■ Materials provided:
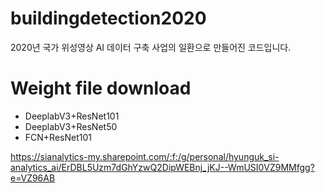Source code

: # buildingdetection2020
2020년 국가 위성영상 AI 데이터 구축 사업의 일환으로 만들어진 코드입니다.

# Weight file download
- DeeplabV3+ResNet101
- DeeplabV3+ResNet50
- FCN+ResNet101

https://sianalytics-my.sharepoint.com/:f:/g/personal/hyunguk_si-analytics_ai/ErDBL5Uzm7dGhYzwQ2DipWEBnj_jKJ--WmUSI0VZ9MMfgg?e=VZ96AB
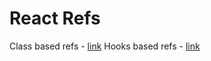 # React Refs

Class based refs - [link](https://reactjs.org/docs/refs-and-the-dom.html)
Hooks based refs - [link](https://reactjs.org/docs/hooks-reference.html#useref)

■ Your assignment:
Beginning at the line above that contains "# Weight file download" and going on through the line that contains "# React Refs", please copy every line exactly, leaving the pictures out and adding nothing.

■ Answer:
# Weight file download
- DeeplabV3+ResNet101
- DeeplabV3+ResNet50
- FCN+ResNet101

https://sianalytics-my.sharepoint.com/:f:/g/personal/hyunguk_si-analytics_ai/ErDBL5Uzm7dGhYzwQ2DipWEBnj_jKJ--WmUSI0VZ9MMfgg?e=VZ96AB
 # React Refs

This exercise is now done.